INSTRUCTIONS FOR THE TASK: Report every line below that has the string "full" in it.

SUPPLIED DATA:

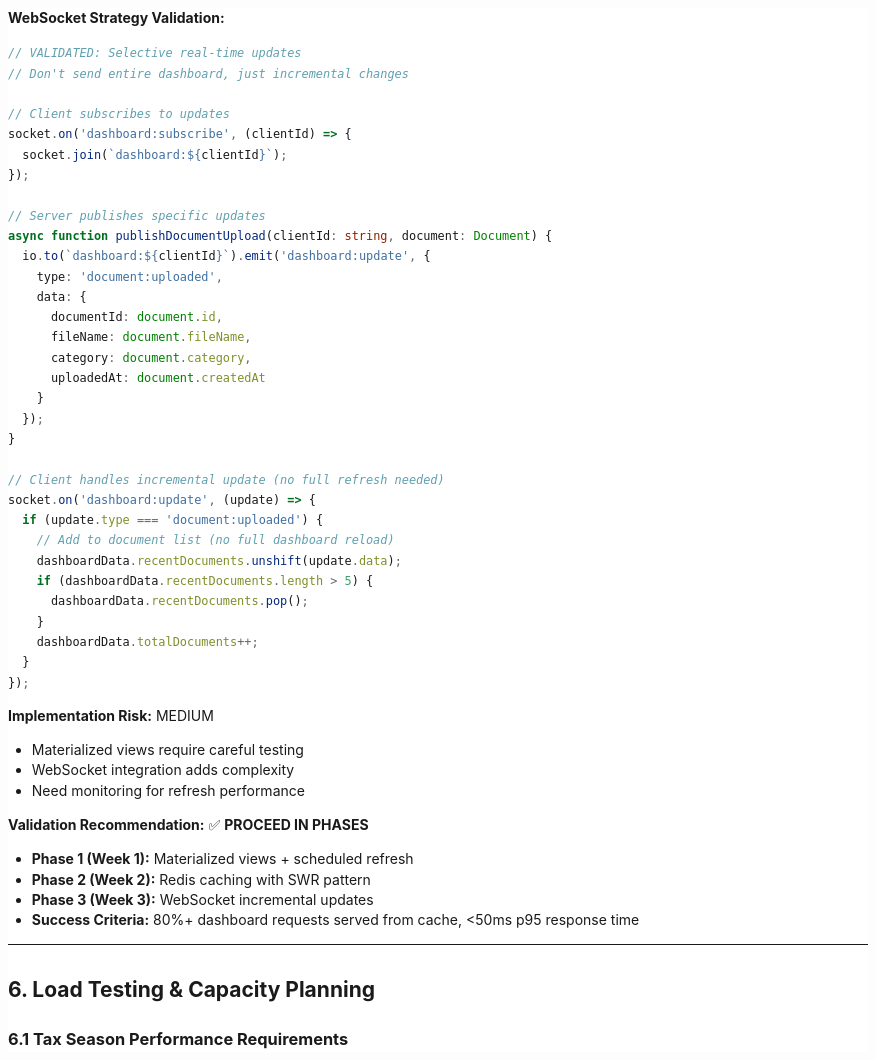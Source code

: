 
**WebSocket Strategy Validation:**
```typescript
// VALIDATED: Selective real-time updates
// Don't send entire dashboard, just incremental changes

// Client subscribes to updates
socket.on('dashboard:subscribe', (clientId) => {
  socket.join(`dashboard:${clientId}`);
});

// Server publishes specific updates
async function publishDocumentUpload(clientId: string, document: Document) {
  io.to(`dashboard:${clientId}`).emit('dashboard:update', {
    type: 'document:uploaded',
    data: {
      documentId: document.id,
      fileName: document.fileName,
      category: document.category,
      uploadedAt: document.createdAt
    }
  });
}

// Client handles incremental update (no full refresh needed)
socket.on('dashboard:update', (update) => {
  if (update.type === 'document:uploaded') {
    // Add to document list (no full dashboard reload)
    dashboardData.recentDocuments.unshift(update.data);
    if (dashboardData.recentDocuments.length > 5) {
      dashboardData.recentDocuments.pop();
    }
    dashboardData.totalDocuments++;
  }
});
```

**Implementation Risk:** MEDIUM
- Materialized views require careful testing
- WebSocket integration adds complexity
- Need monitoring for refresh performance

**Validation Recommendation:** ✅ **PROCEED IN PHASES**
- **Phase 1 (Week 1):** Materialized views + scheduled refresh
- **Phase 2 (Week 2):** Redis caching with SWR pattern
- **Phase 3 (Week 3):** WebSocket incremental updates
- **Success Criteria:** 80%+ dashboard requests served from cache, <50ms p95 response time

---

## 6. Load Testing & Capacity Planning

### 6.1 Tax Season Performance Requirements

WRITTEN SOLUTION:
// Client handles incremental update (no full refresh needed)
    // Add to document list (no full dashboard reload)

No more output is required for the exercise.